California rappers live in their own, sovereign hip-hop republic, one that—save for the occasional Kendrick Lamar or YG—can seem as foreign to the rest of the United States as the U.K.’s grime music. In California, the songs are bouncier, and yet the rappers are far more intimidating; gangs have a real hold over the music. To a mainstream rap fan’s ears, the lingo and geography of California hip-hop songwriting is, at times, indecipherable.
But Mozzy, a 30-year-old street rapper from Sacramento, is making a particularly difficult translation into hip-hop’s mainstream. His hometown plays host to one of the most varied and exciting rap scenes in the country today, and Mozzy has built a modest national fan base on the strength of hyperactive output and a deadly way with words. His new album, 1 Up Top Ahk—a term for shooting someone once in the head, neck, and throat with precise aim—out Friday, missed its previous, shaky release dates for the past couple of years, lost in a flurry of great mixtapes that spared no quality. There was a point when Mozzy was dropping four mixtapes per year without spreading himself thin. Mozzy’s tough talks duets mixtape, Dreadlocks and Headshots, recorded with South Florida rapper Gunplay and released in May, marked a second phase of his national come-up; three months later, 1 Up Top Ahk is his solo confirmation.

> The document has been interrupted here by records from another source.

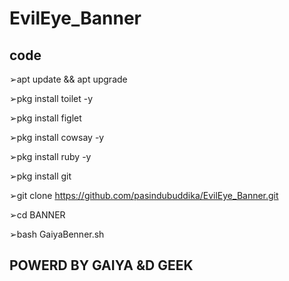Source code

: # EvilEye_Banner



## code

➢apt update && apt upgrade

➢pkg install toilet -y

➢pkg install figlet

➢pkg install cowsay -y

➢pkg install ruby -y

➢pkg install git

➢git clone https://github.com/pasindubuddika/EvilEye_Banner.git

➢cd BANNER

➢bash GaiyaBenner.sh

## POWERD BY GAIYA &D GEEK
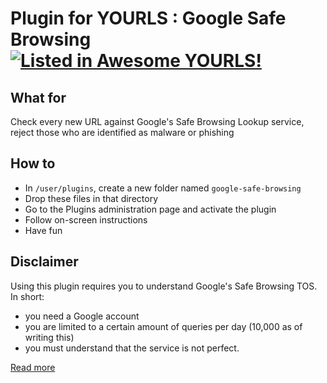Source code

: # Plugin for YOURLS : Google Safe Browsing [![Listed in Awesome YOURLS!](https://img.shields.io/badge/Awesome-YOURLS-C5A3BE)](https://github.com/YOURLS/awesome-yourls/)

## What for

Check every new URL against Google's Safe Browsing Lookup service, reject those who are identified as malware or phishing

## How to

* In `/user/plugins`, create a new folder named `google-safe-browsing`
* Drop these files in that directory
* Go to the Plugins administration page and activate the plugin 
* Follow on-screen instructions
* Have fun

## Disclaimer

Using this plugin requires you to understand Google's Safe Browsing TOS. In short:
* you need a Google account
* you are limited to a certain amount of queries per day (10,000 as of writing this)
* you must understand that the service is not perfect.

[Read more](https://developers.google.com/safe-browsing/lookup_guide#AcceptableUsage)
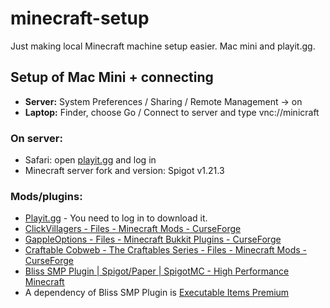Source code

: # minecraft-setup
Just making local Minecraft machine setup easier. Mac mini and playit.gg.


## Setup of Mac Mini + connecting

* **Server:** System Preferences / Sharing / Remote Management -> on
* **Laptop:** Finder, choose Go / Connect to server and type vnc://minicraft

### On server:

* Safari: open [playit.gg](https://playit.gg/) and log in
* Minecraft server fork and version: Spigot v1.21.3

### Mods/plugins:

* [Playit.gg](https://playit.gg/) - You need to log in to download it.
* [ClickVillagers - Files - Minecraft Mods - CurseForge](https://www.curseforge.com/minecraft/mc-mods/clickvillagers/files/all?page=1&pageSize=20&version=1.21.1)
* [GappleOptions - Files - Minecraft Bukkit Plugins - CurseForge](https://www.curseforge.com/minecraft/bukkit-plugins/gapple-options/files/4598440)
* [Craftable Cobweb - The Craftables Series - Files - Minecraft Mods - CurseForge](https://www.curseforge.com/minecraft/mc-mods/craftable-cobweb-the-craftables-series/files/all?page=1&pageSize=20&version=1.21.1)
* [Bliss SMP Plugin | Spigot/Paper | SpigotMC - High Performance Minecraft](https://www.spigotmc.org/resources/bliss-smp-plugin-spigot-paper.113775/)
* A dependency of Bliss SMP Plugin is [Executable Items Premium](https://www.spigotmc.org/resources/5-custom-items-plugin-executable-items-add-infinite-abilities-to-your-items.83070/)
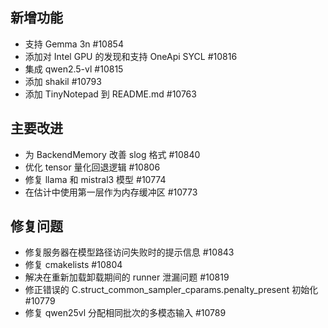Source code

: ## 新增功能
- 支持 Gemma 3n #10854
- 添加对 Intel GPU 的发现和支持 OneApi SYCL #10816
- 集成 qwen2.5-vl #10815
- 添加 shakil #10793
- 添加 TinyNotepad 到 README.md #10763

## 主要改进
- 为 BackendMemory 改善 slog 格式 #10840
- 优化 tensor 量化回退逻辑 #10806
- 修复 llama 和 mistral3 模型 #10774
- 在估计中使用第一层作为内存缓冲区 #10773

## 修复问题
- 修复服务器在模型路径访问失败时的提示信息 #10843
- 修复 cmakelists #10804
- 解决在重新加载卸载期间的 runner 泄漏问题 #10819
- 修正错误的 C.struct_common_sampler_cparams.penalty_present 初始化 #10779
- 修复 qwen25vl 分配相同批次的多模态输入 #10789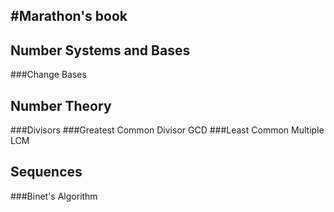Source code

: #Marathon's book
---

## Number Systems and Bases
###Change Bases
## Number Theory
###Divisors
###Greatest Common Divisor GCD
###Least Common Multiple LCM
## Sequences
###Binet's Algorithm
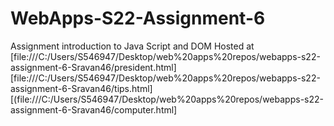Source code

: # WebApps-S22-Assignment-6
Assignment introduction to Java Script and DOM
Hosted at [file:///C:/Users/S546947/Desktop/web%20apps%20repos/webapps-s22-assignment-6-Sravan46/president.html][file:///C:/Users/S546947/Desktop/web%20apps%20repos/webapps-s22-assignment-6-Sravan46/tips.html] [(file:///C:/Users/S546947/Desktop/web%20apps%20repos/webapps-s22-assignment-6-Sravan46/computer.html]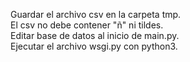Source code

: Guardar el archivo csv en la carpeta tmp.<br>
El csv no debe contener "ñ" ni tildes.<br>
Editar base de datos al inicio de main.py.<br>
Ejecutar el archivo wsgi.py con python3.<br>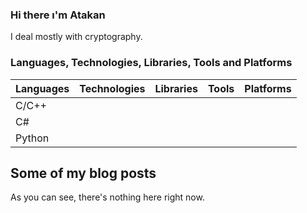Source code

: ### Hi there ı'm Atakan
I deal mostly with cryptography.

### Languages, Technologies, Libraries, Tools and Platforms
| Languages | Technologies        | Libraries             | Tools        | Platforms             |
| --------  | ------------------- | --------------------- |------------- |-----------------------|
| C/C++     |                     |                       |              |                       |
| C#        |                     |                       |              |                       |
| Python    |                     |                       |              |                       |

## Some of my blog posts
As you can see, there's nothing here right now.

Still, Mozzy continues to work mostly with his local crew of rappers such as Philthy Rich, E Mozzy (Mozzy’s brother), Celly Ru, and Show Banga; and his longtime producer JuneOnnaBeat, who, since 2012, has helped craft Mozzy’s dark and quarrelsome sound. Indeed, Mozzy carries himself with the knuckleheaded disposition of your typical legit gangster–turned-rapper. On his home turf, he has fought with the incarcerated Sacramento rapper Lavish D. and regional godfathers C-Bo and Brotha Lynch Hung. Beyond Northern California, Mozzy has faced some difficulty achieving the crossover appeal of, say, 21 Savage—an Atlanta street rapper whose subdued, zonked-out delivery is more in line with hip-hop’s zeitgeist than Mozzy’s full-throated barking, and whose trap production is an easier mainstream sell than Mozzy’s dark Sactown bounce. Mozzy doesn’t sing. He doesn’t mosh. He doesn’t dye his dreads, nor is he a particularly fashionable dresser. He doesn’t spill romantic confessions and catharsis left and right. Mozzy is too tightly wound for all that.